There’s nothing quite like taking shelter from the cold with a pint or large glass of wine and a plate of hearty pub food in front of a roaring fire. Luckily London has many pubs in which you can do just this.
The vast riverside terrace at this Wandsworth boozer, which has been standing since 1786, means it’s pretty much packed all summer long but it’s also a haven for drinkers in the winter as it’s also home to a massive wood burning stove. Their range of Young’s cask ales, London craft beers and seasonal gastropub fare – clam chowder, ribeye steak and chips, dark chocolate tart – keep the crowds warm and happy.
The White Horse is another pub that’s extremely popular both in summer thanks to its large front beer garden and once the temperature drops thanks to expansive interiors, roaring fires and comfy Chesterfields. Though they serve a variety of wines and spirits, this is a pub for beer fans to hole up in – eight cask ale and six draught lines are regularly rotated with a ton more in the fridge.
Established when Highgate was still a village on the edge of London, The Flask is brimming with history; it’s home to a ghost or two, Dick Turpin allegedly stopped by whilst on the run and Keats, Shelley and Bryon all drank here. As lots of period features remain, there are plenty of snugs and alcoves to nestle into with a pint of ale and a plate of warming pub grub.
This Grade II listed building in Docklands can be a bit tricky to find but that only makes The Gun feel even more like a hidden gem. As well as a flagstone floor, dark wood and a fire in the bar area, the pub also has a separate brighter dining area complete with great views of the river and the o2 Arena. The Gun is a Fuller’s pub so many of their brews, including London Pride and Oliver’s Island, are on tap and their Sunday roast is a real hit with punters too.
Though it doesn’t look like it from the interior, the Jerusalem Tavern has only been operating as a pub since the 1990s.

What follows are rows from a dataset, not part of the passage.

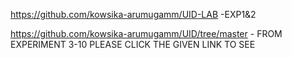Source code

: https://github.com/kowsika-arumugamm/UID-LAB -EXP1&2


https://github.com/kowsika-arumugamm/UID/tree/master - FROM EXPERIMENT 3-10 PLEASE CLICK THE GIVEN LINK TO SEE



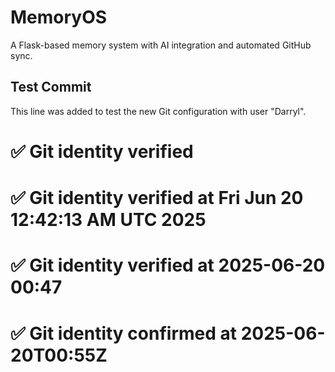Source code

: 
# MemoryOS

A Flask-based memory system with AI integration and automated GitHub sync.

## Test Commit

This line was added to test the new Git configuration with user "Darryl".
# ✅ Git identity verified
# ✅ Git identity verified at Fri Jun 20 12:42:13 AM UTC 2025
# ✅ Git identity verified at 2025-06-20 00:47
# ✅ Git identity confirmed at 2025-06-20T00:55Z
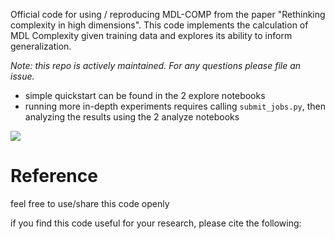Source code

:Official code for using / reproducing MDL-COMP from the paper "Rethinking complexity in high dimensions". This code implements the calculation of MDL Complexity given training data and explores its ability to inform generalization.

*Note: this repo is actively maintained. For any questions please file an issue.*

- simple quickstart can be found in the 2 explore notebooks
- running more in-depth experiments requires calling `submit_jobs.py`, then analyzing the results using the 2 analyze notebooks

![](https://csinva.github.io/mdl-complexity/results/fig_iid_mse.svg)

# Reference

feel free to use/share this code openly

if you find this code useful for your research, please cite the following: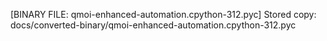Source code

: [BINARY FILE: qmoi-enhanced-automation.cpython-312.pyc]
Stored copy: docs/converted-binary/qmoi-enhanced-automation.cpython-312.pyc
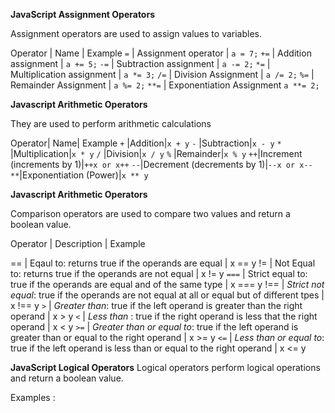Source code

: **JavaScript Assignment Operators**

Assignment operators are used to assign values to variables.

Operator | Name | Example
`=` | Assignment operator | `a = 7;`
`+=` | Addition assignment | `a += 5;`
`-=` | Subtraction assignment | `a -= 2;`
`*=` | Multiplication assignment | `a *= 3;`
`/=` | Division Assignment | `a /= 2;`
`%=` | Remainder Assignment | `a %= 2;`
`**=` | Exponentiation Assignment	`a **= 2;` 

**Javascript Arithmetic Operators**

They are used to perform arithmetic calculations

Operator|	Name|	Example
`+`	|Addition|`x + y`
`-`	|Subtraction|`x - y`
`*`	|Multiplication|`x * y`
`/`	|Division|`x / y`
`%`	|Remainder|`x % y`
`++`|Increment (increments by 1)|`++x or x++`
`--`|Decrement (decrements by 1)|`--x or x--`
`**`|Exponentiation (Power)|`x ** y`

**Javascript Arithmetic Operators**

Comparison operators are used to compare two values and return a boolean value.

Operator | Description | Example

== | Eqaul to: returns true if the operands are equal | x == y
!= | Not Equal to: returns true if the operands are not equal | x != y
`===` | Strict equal to: true if the operands are equal and of the same type | x === y
!== | *Strict not equal*: true if the operands are not equal at all or equal but of different tpes | x !== y
`>` | *Greater than*: true if the left operand is greater than the right operand | x > y
`<` | *Less than* : true if the right operand is less that the right operand | x < y
`>=` | *Greater than or equal to*: true if the left operand is greater than or equal to the right operand | x >= y
`<=` | *Less than or equal to*: true if the left operand is less than or equal to the right operand | x <= y

**JavaScript Logical Operators**
Logical operators perform logical operations and return a boolean value.

Examples :

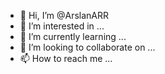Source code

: - 👋 Hi, I’m @ArslanARR
- 👀 I’m interested in ...
- 🌱 I’m currently learning ...
- 💞️ I’m looking to collaborate on ...
- 📫 How to reach me ...

<!---
ArslanARR/ArslanARR is a ✨ special ✨ repository because its `README.md` (this file) appears on your GitHub profile.
You can click the Preview link to take a look at your changes.
--->

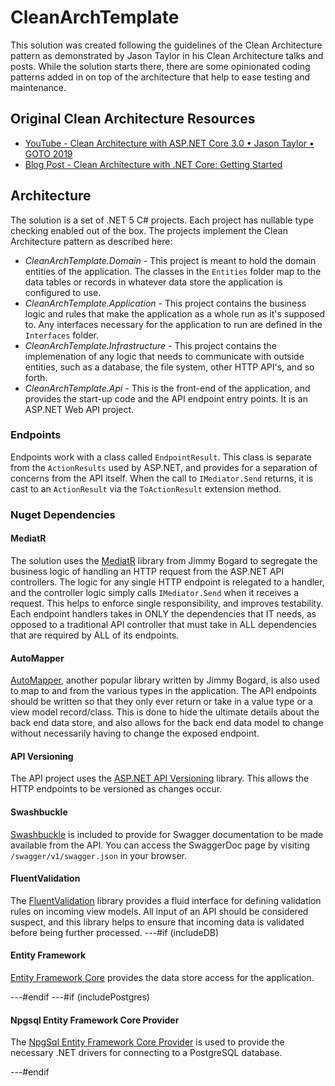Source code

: # CleanArchTemplate

This solution was created following the guidelines of the Clean Architecture pattern as demonstrated by Jason Taylor in his Clean Architecture talks and posts. While the solution starts there, there are some opinionated coding patterns added in on top of the architecture that help to ease testing and maintenance.

## Original Clean Architecture Resources

-   [YouTube - Clean Architecture with ASP.NET Core 3.0 • Jason Taylor • GOTO 2019](https://www.youtube.com/watch?v=dK4Yb6-LxAk)
-   [Blog Post - Clean Architecture with .NET Core: Getting Started](https://jasontaylor.dev/clean-architecture-getting-started/)

## Architecture

The solution is a set of .NET 5 C# projects. Each project has nullable type checking enabled out of the box. The projects implement the Clean Architecture pattern as described here:

-   _CleanArchTemplate.Domain_ - This project is meant to hold the domain entities of the application. The classes in the `Entities` folder map to the data tables or records in whatever data store the application is configured to use.
-   _CleanArchTemplate.Application_ - This project contains the business logic and rules that make the application as a whole run as it's supposed to. Any interfaces necessary for the application to run are defined in the `Interfaces` folder.
-   _CleanArchTemplate.Infrastructure_ - This project contains the implemenation of any logic that needs to communicate with outside entities, such as a database, the file system, other HTTP API's, and so forth.
-   _CleanArchTemplate.Api_ - This is the front-end of the application, and provides the start-up code and the API endpoint entry points. It is an ASP<nowiki/>.NET Web API project.

### Endpoints

Endpoints work with a class called `EndpointResult`. This class is separate from the `ActionResults` used by ASP<nowiki/>.NET, and provides for a separation of concerns from the API itself. When the call to `IMediator.Send` returns, it is cast to an `ActionResult` via the `ToActionResult` extension method.

### Nuget Dependencies

#### MediatR

The solution uses the [MediatR](https://github.com/jbogard/MediatR) library from Jimmy Bogard to segregate the business logic of handling an HTTP request from the ASP<nowiki/>.NET API controllers. The logic for any single HTTP endpoint is relegated to a handler, and the controller logic simply calls `IMediator.Send` when it receives a request. This helps to enforce single responsibility, and improves testability. Each endpoint handlers takes in ONLY the dependencies that IT needs, as opposed to a traditional API controller that must take in ALL dependencies that are required by ALL of its endpoints.

#### AutoMapper

[AutoMapper](https://github.com/AutoMapper/AutoMapper), another popular library written by Jimmy Bogard, is also used to map to and from the various types in the application. The API endpoints should be written so that they only ever return or take in a value type or a view model record/class. This is done to hide the ultimate details about the back end data store, and also allows for the back end data model to change without necessarily having to change the exposed endpoint.

#### API Versioning

The API project uses the [ASP.NET API Versioning](https://github.com/dotnet/aspnet-api-versioning) library. This allows the HTTP endpoints to be versioned as changes occur.

#### Swashbuckle

[Swashbuckle](https://github.com/domaindrivendev/Swashbuckle.AspNetCore) is included to provide for Swagger documentation to be made available from the API. You can access the SwaggerDoc page by visiting `/swagger/v1/swagger.json` in your browser.

#### FluentValidation

The [FluentValidation](https://fluentvalidation.net/) library provides a fluid interface for defining validation rules on incoming view models. All input of an API should be considered suspect, and this library helps to ensure that incoming data is validated before being further processed.
---#if (includeDB)

#### Entity Framework

[Entity Framework Core](https://docs.microsoft.com/en-us/ef/core/) provides the data store access for the application.

---#endif
---#if (includePostgres)

#### Npgsql Entity Framework Core Provider

The [NpgSql Entity Framework Core Provider](https://www.npgsql.org/efcore/) is used to provide the necessary .NET drivers for connecting to a PostgreSQL database.

---#endif
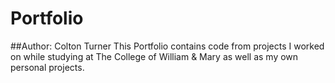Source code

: # Portfolio
##Author: Colton Turner
This Portfolio contains code from projects I worked on while studying at The College of William & Mary as well as my own personal projects.
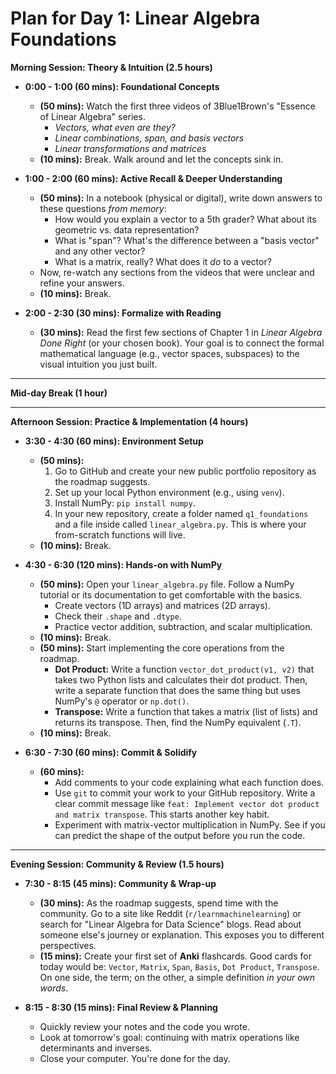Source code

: # Plan for Day 1: Linear Algebra Foundations

**Morning Session: Theory & Intuition (2.5 hours)**

*   **0:00 - 1:00 (60 mins): Foundational Concepts**
    *   **(50 mins):** Watch the first three videos of 3Blue1Brown's "Essence of Linear Algebra" series.
        *   *Vectors, what even are they?*
        *   *Linear combinations, span, and basis vectors*
        *   *Linear transformations and matrices*
    *   **(10 mins):** Break. Walk around and let the concepts sink in.

*   **1:00 - 2:00 (60 mins): Active Recall & Deeper Understanding**
    *   **(50 mins):** In a notebook (physical or digital), write down answers to these questions *from memory*:
        *   How would you explain a vector to a 5th grader? What about its geometric vs. data representation?
        *   What is "span"? What's the difference between a "basis vector" and any other vector?
        *   What is a matrix, really? What does it *do* to a vector?
    *   Now, re-watch any sections from the videos that were unclear and refine your answers.
    *   **(10 mins):** Break.

*   **2:00 - 2:30 (30 mins): Formalize with Reading**
    *   **(30 mins):** Read the first few sections of Chapter 1 in *Linear Algebra Done Right* (or your chosen book). Your goal is to connect the formal mathematical language (e.g., vector spaces, subspaces) to the visual intuition you just built.

---

**Mid-day Break (1 hour)**

---

**Afternoon Session: Practice & Implementation (4 hours)**

*   **3:30 - 4:30 (60 mins): Environment Setup**
    *   **(50 mins):**
        1.  Go to GitHub and create your new public portfolio repository as the roadmap suggests.
        2.  Set up your local Python environment (e.g., using `venv`).
        3.  Install NumPy: `pip install numpy`.
        4.  In your new repository, create a folder named `q1_foundations` and a file inside called `linear_algebra.py`. This is where your from-scratch functions will live.
    *   **(10 mins):** Break.

*   **4:30 - 6:30 (120 mins): Hands-on with NumPy**
    *   **(50 mins):** Open your `linear_algebra.py` file. Follow a NumPy tutorial or its documentation to get comfortable with the basics.
        *   Create vectors (1D arrays) and matrices (2D arrays).
        *   Check their `.shape` and `.dtype`.
        *   Practice vector addition, subtraction, and scalar multiplication.
    *   **(10 mins):** Break.
    *   **(50 mins):** Start implementing the core operations from the roadmap.
        *   **Dot Product:** Write a function `vector_dot_product(v1, v2)` that takes two Python lists and calculates their dot product. Then, write a separate function that does the same thing but uses NumPy's `@` operator or `np.dot()`.
        *   **Transpose:** Write a function that takes a matrix (list of lists) and returns its transpose. Then, find the NumPy equivalent (`.T`).
    *   **(10 mins):** Break.

*   **6:30 - 7:30 (60 mins): Commit & Solidify**
    *   **(60 mins):**
        *   Add comments to your code explaining what each function does.
        *   Use `git` to commit your work to your GitHub repository. Write a clear commit message like `feat: Implement vector dot product and matrix transpose`. This starts another key habit.
        *   Experiment with matrix-vector multiplication in NumPy. See if you can predict the shape of the output before you run the code.

---

**Evening Session: Community & Review (1.5 hours)**

*   **7:30 - 8:15 (45 mins): Community & Wrap-up**
    *   **(30 mins):** As the roadmap suggests, spend time with the community. Go to a site like Reddit (`r/learnmachinelearning`) or search for "Linear Algebra for Data Science" blogs. Read about someone else's journey or explanation. This exposes you to different perspectives.
    *   **(15 mins):** Create your first set of **Anki** flashcards. Good cards for today would be: `Vector`, `Matrix`, `Span`, `Basis`, `Dot Product`, `Transpose`. On one side, the term; on the other, a simple definition *in your own words*.

*   **8:15 - 8:30 (15 mins): Final Review & Planning**
    *   Quickly review your notes and the code you wrote.
    *   Look at tomorrow's goal: continuing with matrix operations like determinants and inverses.
    *   Close your computer. You're done for the day.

It’s on the snug side and has a coal burning fire just inside the entrance, so you’ll have no trouble getting cosy. It also boasts the full range of beers and ales from Suffolk brewery St Peters, so you won’t have any problem in getting a strong brew to keep that warm feeling going all evening long.
The Angelsea Arms is a real neighbourhood pub that’s quietly and confidently gone about its business, re-opening in 2014 with a new seasonal food offering. The pub is definitely now more food-focused, with the menu ranging from burrata and figs to braised ox cheeks, polenta and chanterelles to sticky toffee pudding, but it’s still a great place to grab a drink and sit in front of the fire.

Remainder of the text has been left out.